Saved entries:
'''
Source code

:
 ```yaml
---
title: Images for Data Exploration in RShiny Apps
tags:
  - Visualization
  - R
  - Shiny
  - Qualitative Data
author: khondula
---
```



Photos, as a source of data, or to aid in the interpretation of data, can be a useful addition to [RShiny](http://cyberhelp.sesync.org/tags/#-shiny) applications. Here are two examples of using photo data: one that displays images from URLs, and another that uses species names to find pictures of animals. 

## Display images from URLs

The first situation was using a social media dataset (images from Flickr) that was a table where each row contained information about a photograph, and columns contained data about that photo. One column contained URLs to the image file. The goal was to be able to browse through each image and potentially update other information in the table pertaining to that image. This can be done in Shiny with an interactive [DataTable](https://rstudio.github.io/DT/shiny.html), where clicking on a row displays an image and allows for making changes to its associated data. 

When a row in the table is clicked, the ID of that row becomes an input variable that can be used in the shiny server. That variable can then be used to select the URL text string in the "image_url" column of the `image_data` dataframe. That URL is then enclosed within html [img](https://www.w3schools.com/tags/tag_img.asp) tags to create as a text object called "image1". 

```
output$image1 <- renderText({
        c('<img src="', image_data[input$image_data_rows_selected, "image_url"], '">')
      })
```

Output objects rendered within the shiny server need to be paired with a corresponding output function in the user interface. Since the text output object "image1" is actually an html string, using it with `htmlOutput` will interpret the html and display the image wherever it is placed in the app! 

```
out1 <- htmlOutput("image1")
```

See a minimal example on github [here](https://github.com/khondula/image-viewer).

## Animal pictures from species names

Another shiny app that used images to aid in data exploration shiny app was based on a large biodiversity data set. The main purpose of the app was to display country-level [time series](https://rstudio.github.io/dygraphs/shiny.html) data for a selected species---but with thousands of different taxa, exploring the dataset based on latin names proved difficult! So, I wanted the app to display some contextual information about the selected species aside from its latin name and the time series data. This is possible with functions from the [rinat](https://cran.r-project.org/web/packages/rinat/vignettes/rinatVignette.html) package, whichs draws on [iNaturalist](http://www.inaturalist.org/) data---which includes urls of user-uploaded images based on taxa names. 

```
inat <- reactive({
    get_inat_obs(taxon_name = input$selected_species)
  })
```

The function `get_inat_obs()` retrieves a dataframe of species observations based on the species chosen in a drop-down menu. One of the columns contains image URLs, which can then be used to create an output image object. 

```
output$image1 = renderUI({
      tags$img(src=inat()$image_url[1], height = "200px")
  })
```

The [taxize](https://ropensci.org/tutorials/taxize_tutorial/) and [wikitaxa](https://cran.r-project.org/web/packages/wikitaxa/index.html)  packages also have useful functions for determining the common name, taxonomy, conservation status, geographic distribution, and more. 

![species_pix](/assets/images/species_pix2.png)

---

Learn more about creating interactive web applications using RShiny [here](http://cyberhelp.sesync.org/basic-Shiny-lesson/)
'''
For this exercise, restate each of the entries without any deviation.

• [Reply]:
Source code

:
 ```yaml
---
title: Images for Data Exploration in RShiny Apps
tags:
  - Visualization
  - R
  - Shiny
  - Qualitative Data
author: khondula
---
```



Photos, as a source of data, or to aid in the interpretation of data, can be a useful addition to [RShiny](http://cyberhelp.sesync.org/tags/#-shiny) applications. Here are two examples of using photo data: one that displays images from URLs, and another that uses species names to find pictures of animals. 

## Display images from URLs

The first situation was using a social media dataset (images from Flickr) that was a table where each row contained information about a photograph, and columns contained data about that photo. One column contained URLs to the image file. The goal was to be able to browse through each image and potentially update other information in the table pertaining to that image. This can be done in Shiny with an interactive [DataTable](https://rstudio.github.io/DT/shiny.html), where clicking on a row displays an image and allows for making changes to its associated data. 

When a row in the table is clicked, the ID of that row becomes an input variable that can be used in the shiny server. That variable can then be used to select the URL text string in the "image_url" column of the `image_data` dataframe. That URL is then enclosed within html [img](https://www.w3schools.com/tags/tag_img.asp) tags to create as a text object called "image1". 

```
output$image1 <- renderText({
        c('<img src="', image_data[input$image_data_rows_selected, "image_url"], '">')
      })
```

Output objects rendered within the shiny server need to be paired with a corresponding output function in the user interface. Since the text output object "image1" is actually an html string, using it with `htmlOutput` will interpret the html and display the image wherever it is placed in the app! 

```
out1 <- htmlOutput("image1")
```

See a minimal example on github [here](https://github.com/khondula/image-viewer).

## Animal pictures from species names

Another shiny app that used images to aid in data exploration shiny app was based on a large biodiversity data set. The main purpose of the app was to display country-level [time series](https://rstudio.github.io/dygraphs/shiny.html) data for a selected species---but with thousands of different taxa, exploring the dataset based on latin names proved difficult! So, I wanted the app to display some contextual information about the selected species aside from its latin name and the time series data. This is possible with functions from the [rinat](https://cran.r-project.org/web/packages/rinat/vignettes/rinatVignette.html) package, whichs draws on [iNaturalist](http://www.inaturalist.org/) data---which includes urls of user-uploaded images based on taxa names. 

```
inat <- reactive({
    get_inat_obs(taxon_name = input$selected_species)
  })
```

The function `get_inat_obs()` retrieves a dataframe of species observations based on the species chosen in a drop-down menu. One of the columns contains image URLs, which can then be used to create an output image object. 

```
output$image1 = renderUI({
      tags$img(src=inat()$image_url[1], height = "200px")
  })
```

The [taxize](https://ropensci.org/tutorials/taxize_tutorial/) and [wikitaxa](https://cran.r-project.org/web/packages/wikitaxa/index.html)  packages also have useful functions for determining the common name, taxonomy, conservation status, geographic distribution, and more. 

![species_pix](/assets/images/species_pix2.png)

---

Learn more about creating interactive web applications using RShiny [here](http://cyberhelp.sesync.org/basic-Shiny-lesson/)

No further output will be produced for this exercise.